Problem details: Return each line of the listing that contains the string "Davis".

Information shown:
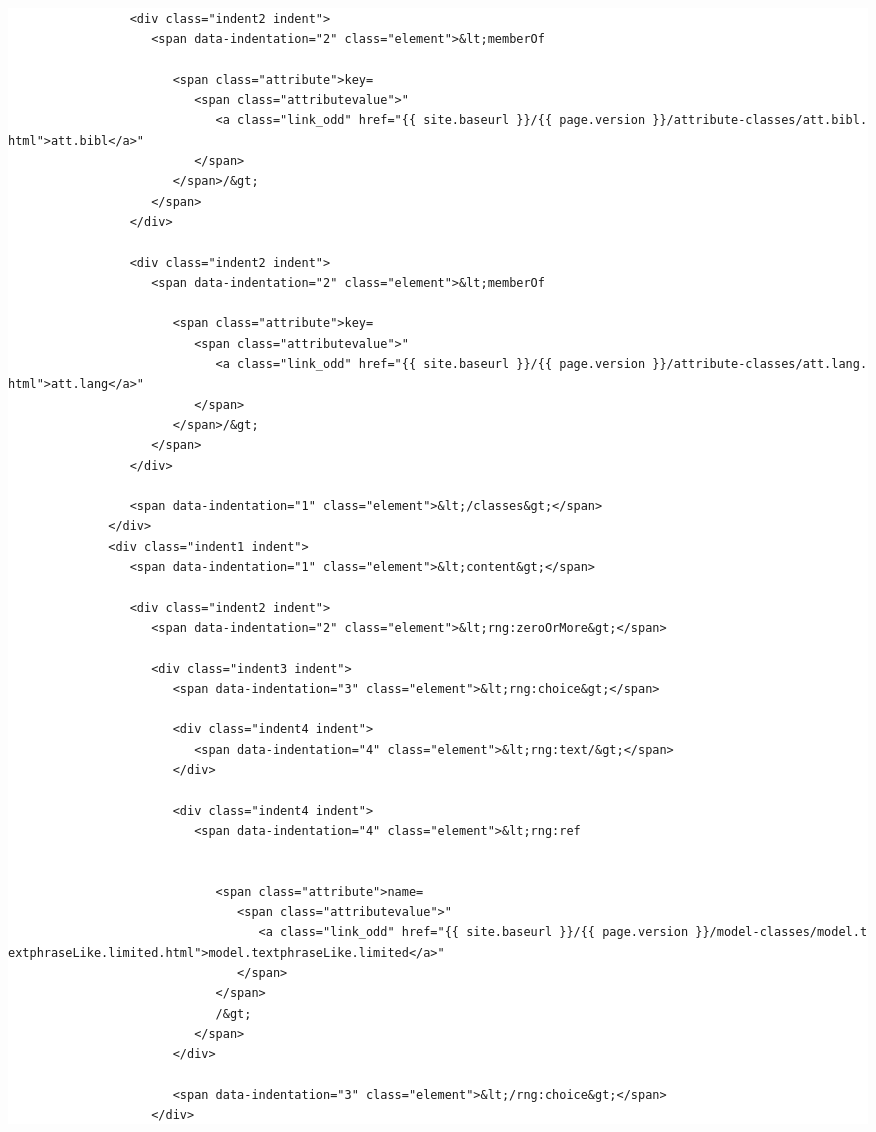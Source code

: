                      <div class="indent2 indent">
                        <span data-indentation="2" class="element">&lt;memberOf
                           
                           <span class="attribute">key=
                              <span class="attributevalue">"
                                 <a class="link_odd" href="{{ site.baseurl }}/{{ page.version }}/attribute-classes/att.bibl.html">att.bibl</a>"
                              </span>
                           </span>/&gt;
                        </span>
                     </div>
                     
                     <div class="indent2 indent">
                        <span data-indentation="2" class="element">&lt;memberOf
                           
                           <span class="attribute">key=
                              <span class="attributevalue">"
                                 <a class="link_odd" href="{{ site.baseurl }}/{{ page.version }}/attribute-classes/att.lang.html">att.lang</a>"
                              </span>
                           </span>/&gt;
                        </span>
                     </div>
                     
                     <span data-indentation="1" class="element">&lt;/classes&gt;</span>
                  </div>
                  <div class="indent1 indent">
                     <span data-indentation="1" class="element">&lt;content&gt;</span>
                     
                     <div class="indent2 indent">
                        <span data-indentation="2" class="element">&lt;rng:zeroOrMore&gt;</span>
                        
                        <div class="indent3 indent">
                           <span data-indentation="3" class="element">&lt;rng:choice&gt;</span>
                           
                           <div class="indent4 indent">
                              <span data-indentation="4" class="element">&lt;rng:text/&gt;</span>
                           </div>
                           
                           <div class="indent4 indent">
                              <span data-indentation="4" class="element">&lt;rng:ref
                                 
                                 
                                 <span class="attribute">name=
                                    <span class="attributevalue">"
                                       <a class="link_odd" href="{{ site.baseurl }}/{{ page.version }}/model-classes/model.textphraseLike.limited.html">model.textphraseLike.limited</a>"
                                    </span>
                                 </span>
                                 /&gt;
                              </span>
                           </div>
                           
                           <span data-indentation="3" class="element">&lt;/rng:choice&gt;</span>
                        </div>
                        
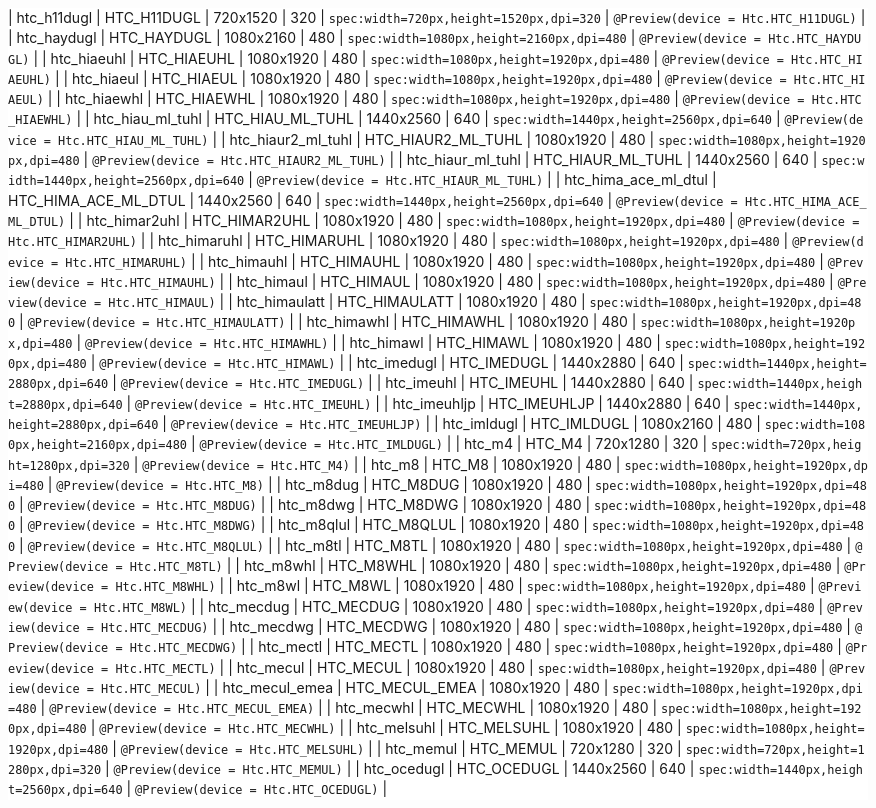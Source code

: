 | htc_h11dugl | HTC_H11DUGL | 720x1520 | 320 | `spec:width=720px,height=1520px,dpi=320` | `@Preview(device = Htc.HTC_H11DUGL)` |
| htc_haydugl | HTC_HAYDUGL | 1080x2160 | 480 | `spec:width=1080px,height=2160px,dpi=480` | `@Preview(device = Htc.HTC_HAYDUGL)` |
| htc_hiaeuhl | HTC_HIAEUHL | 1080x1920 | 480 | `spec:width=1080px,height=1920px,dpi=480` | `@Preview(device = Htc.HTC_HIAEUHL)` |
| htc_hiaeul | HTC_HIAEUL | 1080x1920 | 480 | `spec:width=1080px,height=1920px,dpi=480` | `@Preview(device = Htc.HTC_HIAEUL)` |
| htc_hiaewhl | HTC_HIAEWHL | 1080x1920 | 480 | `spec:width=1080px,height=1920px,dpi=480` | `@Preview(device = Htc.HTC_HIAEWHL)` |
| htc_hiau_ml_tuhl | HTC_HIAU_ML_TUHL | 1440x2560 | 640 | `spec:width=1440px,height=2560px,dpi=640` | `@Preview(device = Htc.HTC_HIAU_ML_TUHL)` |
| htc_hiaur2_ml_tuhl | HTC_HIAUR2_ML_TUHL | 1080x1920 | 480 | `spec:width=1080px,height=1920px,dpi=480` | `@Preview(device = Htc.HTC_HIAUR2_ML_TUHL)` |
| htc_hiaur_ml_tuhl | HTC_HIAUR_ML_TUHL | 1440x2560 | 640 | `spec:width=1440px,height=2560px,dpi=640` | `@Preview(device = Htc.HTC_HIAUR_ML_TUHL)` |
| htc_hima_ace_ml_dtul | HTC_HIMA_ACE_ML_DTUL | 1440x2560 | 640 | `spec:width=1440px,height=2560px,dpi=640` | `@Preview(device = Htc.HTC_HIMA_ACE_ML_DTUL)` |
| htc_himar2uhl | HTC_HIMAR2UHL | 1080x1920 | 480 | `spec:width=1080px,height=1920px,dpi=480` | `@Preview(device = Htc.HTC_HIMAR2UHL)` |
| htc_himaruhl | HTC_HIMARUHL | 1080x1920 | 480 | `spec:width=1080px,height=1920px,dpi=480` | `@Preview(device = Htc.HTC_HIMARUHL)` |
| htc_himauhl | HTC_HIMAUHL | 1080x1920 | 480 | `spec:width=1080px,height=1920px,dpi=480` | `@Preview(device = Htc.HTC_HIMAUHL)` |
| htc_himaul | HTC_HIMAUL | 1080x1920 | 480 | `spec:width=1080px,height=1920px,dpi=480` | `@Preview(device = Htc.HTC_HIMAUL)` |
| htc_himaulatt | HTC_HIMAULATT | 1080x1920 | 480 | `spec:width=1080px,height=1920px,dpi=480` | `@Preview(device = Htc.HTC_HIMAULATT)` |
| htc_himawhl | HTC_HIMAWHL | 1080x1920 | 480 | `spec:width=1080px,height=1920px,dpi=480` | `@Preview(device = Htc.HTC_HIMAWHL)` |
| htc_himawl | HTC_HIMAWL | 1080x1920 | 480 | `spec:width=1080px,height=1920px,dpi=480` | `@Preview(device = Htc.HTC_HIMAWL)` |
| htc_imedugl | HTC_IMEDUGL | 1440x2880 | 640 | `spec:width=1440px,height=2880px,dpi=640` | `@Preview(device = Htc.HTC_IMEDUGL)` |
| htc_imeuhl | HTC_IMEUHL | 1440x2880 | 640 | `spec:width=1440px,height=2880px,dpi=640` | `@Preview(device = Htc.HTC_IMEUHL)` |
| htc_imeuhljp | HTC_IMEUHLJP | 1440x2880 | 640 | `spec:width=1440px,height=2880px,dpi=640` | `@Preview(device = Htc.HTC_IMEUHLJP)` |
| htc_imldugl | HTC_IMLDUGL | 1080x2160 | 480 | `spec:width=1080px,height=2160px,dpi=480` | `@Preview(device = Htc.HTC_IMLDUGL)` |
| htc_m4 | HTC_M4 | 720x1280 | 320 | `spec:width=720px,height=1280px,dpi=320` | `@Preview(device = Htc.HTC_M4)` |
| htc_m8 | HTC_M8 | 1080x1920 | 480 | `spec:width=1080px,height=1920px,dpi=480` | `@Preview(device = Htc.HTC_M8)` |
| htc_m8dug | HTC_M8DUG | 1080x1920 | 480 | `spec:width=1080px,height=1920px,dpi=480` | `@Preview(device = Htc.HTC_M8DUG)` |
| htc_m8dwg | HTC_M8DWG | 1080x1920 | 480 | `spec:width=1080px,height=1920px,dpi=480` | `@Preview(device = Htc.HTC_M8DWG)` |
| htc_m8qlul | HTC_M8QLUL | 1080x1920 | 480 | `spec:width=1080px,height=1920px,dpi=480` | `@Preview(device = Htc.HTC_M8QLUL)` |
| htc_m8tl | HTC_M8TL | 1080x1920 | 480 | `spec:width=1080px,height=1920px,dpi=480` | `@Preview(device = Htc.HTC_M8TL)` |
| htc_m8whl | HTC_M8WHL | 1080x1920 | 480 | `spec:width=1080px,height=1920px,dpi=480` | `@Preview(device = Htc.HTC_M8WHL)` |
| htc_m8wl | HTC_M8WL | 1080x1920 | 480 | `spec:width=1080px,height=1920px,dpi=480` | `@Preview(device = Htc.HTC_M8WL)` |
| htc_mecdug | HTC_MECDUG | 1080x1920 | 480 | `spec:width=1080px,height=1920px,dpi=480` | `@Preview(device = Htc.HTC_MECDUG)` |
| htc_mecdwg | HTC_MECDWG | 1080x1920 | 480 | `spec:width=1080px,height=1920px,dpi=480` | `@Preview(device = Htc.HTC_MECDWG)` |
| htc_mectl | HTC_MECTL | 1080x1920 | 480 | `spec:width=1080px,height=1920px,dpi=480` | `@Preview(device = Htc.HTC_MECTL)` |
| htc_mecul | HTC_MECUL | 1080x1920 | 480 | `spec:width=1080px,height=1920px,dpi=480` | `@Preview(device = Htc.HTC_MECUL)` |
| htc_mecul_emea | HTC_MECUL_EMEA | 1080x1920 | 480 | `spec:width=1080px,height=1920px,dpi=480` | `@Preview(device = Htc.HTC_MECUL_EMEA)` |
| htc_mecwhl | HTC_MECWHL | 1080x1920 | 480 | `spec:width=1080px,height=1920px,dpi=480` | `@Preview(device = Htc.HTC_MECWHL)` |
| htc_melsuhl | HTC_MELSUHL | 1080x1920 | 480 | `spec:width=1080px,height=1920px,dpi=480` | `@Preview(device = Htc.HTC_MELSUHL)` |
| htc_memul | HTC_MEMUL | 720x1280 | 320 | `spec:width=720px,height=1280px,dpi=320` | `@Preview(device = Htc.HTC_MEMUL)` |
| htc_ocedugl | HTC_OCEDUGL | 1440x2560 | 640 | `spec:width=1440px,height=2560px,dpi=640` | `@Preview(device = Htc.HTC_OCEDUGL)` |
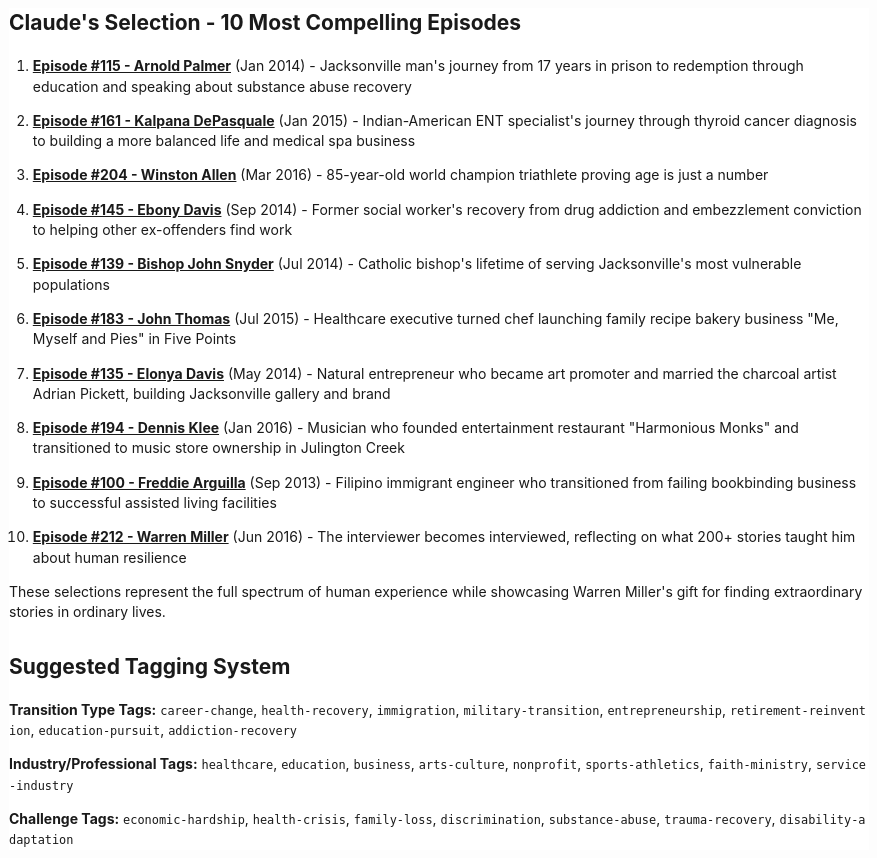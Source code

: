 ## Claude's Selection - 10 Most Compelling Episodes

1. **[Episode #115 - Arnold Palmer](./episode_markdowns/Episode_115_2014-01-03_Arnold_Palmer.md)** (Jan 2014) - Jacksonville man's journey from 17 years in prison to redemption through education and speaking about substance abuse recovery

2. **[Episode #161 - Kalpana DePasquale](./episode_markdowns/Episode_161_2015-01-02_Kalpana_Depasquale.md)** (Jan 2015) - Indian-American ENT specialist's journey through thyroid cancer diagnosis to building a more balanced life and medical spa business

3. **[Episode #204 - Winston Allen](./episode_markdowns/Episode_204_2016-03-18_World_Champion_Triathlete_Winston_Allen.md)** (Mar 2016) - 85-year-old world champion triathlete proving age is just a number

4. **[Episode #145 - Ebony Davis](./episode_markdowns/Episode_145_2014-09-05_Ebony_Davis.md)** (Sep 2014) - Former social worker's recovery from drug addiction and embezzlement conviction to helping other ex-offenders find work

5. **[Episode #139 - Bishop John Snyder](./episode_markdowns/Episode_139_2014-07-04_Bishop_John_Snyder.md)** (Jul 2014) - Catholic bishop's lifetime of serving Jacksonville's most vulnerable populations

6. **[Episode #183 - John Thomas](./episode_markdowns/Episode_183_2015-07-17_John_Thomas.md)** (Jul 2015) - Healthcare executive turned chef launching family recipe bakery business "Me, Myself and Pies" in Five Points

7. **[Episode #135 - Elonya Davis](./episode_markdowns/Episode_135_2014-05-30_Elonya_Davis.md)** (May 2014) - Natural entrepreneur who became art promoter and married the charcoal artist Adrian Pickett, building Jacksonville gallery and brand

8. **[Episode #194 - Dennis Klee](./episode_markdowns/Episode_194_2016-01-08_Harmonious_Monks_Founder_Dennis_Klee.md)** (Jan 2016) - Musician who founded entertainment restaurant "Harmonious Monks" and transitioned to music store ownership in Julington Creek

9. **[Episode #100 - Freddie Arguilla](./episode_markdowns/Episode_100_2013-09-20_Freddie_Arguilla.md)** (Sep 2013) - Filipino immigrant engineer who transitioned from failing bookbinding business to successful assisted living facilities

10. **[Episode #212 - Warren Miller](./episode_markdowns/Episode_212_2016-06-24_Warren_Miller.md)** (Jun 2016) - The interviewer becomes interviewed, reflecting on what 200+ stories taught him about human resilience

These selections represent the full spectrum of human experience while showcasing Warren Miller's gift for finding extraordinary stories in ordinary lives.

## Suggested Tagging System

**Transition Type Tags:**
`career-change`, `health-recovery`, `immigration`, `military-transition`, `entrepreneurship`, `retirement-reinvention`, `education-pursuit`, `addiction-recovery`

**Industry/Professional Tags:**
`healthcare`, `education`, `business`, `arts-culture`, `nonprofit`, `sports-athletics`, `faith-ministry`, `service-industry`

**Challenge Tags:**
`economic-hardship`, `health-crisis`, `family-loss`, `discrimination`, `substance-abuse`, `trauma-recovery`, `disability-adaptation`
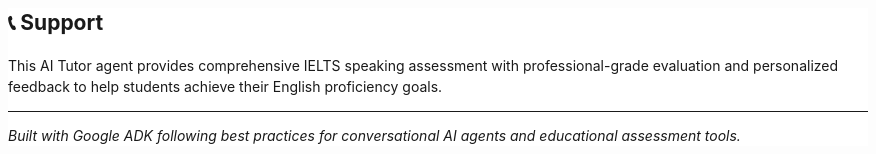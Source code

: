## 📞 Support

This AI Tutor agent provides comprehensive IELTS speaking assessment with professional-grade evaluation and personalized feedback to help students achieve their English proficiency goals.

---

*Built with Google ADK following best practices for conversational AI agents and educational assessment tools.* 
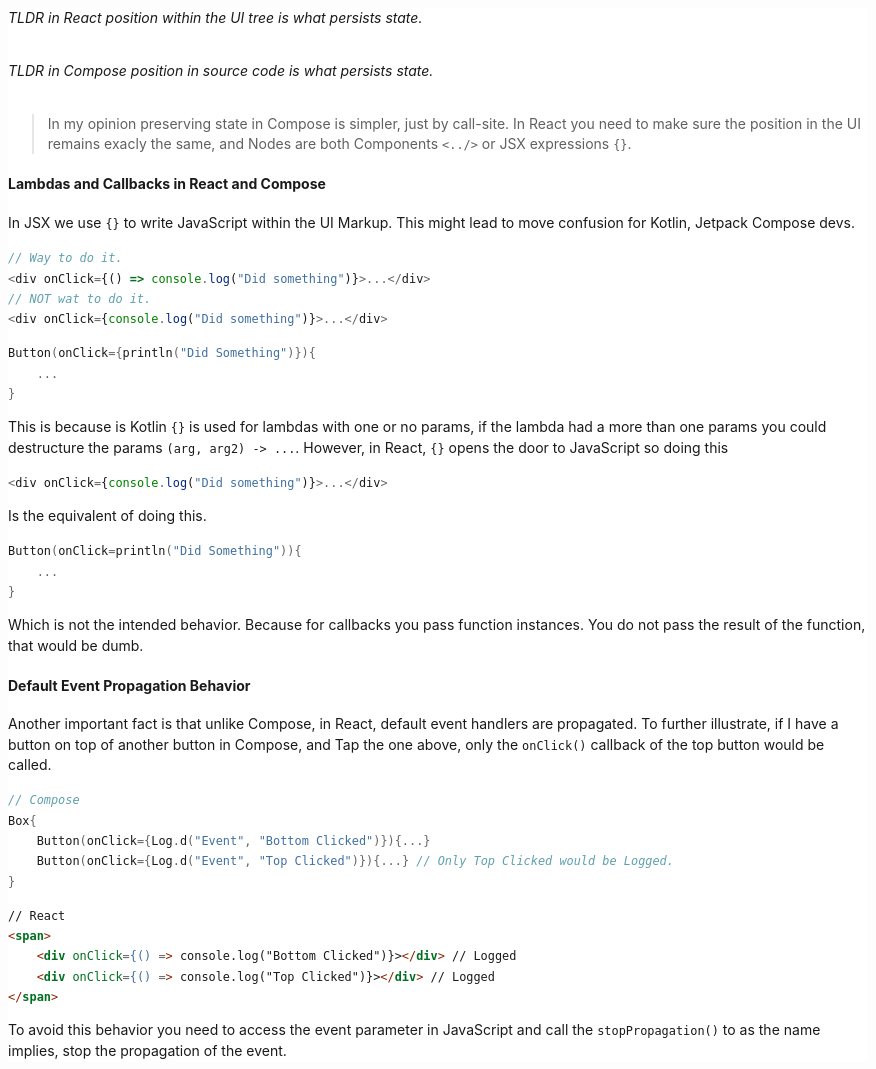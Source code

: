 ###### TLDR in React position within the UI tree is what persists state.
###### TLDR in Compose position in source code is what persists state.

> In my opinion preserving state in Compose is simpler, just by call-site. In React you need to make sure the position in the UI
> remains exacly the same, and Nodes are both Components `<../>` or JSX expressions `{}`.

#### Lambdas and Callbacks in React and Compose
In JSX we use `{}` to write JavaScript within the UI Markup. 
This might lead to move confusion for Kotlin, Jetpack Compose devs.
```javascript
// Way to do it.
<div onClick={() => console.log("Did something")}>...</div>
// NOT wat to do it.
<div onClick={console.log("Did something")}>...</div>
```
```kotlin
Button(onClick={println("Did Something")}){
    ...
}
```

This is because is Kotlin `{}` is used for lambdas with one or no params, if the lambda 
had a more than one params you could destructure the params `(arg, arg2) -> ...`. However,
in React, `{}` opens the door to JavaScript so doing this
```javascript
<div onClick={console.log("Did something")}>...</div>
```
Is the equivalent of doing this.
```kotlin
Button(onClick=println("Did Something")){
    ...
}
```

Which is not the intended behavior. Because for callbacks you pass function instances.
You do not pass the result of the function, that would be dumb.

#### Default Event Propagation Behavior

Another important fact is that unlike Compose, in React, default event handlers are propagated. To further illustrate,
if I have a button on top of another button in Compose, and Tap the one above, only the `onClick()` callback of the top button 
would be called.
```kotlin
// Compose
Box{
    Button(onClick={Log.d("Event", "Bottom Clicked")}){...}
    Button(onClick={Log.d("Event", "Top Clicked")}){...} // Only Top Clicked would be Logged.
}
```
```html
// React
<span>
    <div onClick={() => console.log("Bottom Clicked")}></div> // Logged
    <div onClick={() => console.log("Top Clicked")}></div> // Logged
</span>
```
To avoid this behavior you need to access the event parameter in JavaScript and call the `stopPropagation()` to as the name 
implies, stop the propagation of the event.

Exercise answer:
4. **[Episode #145 - Ebony Davis](./episode_markdowns/Episode_145_2014-09-05_Ebony_Davis.md)** (Sep 2014) - Former social worker's recovery from drug addiction and embezzlement conviction to helping other ex-offenders find work
7. **[Episode #135 - Elonya Davis](./episode_markdowns/Episode_135_2014-05-30_Elonya_Davis.md)** (May 2014) - Natural entrepreneur who became art promoter and married the charcoal artist Adrian Pickett, building Jacksonville gallery and brand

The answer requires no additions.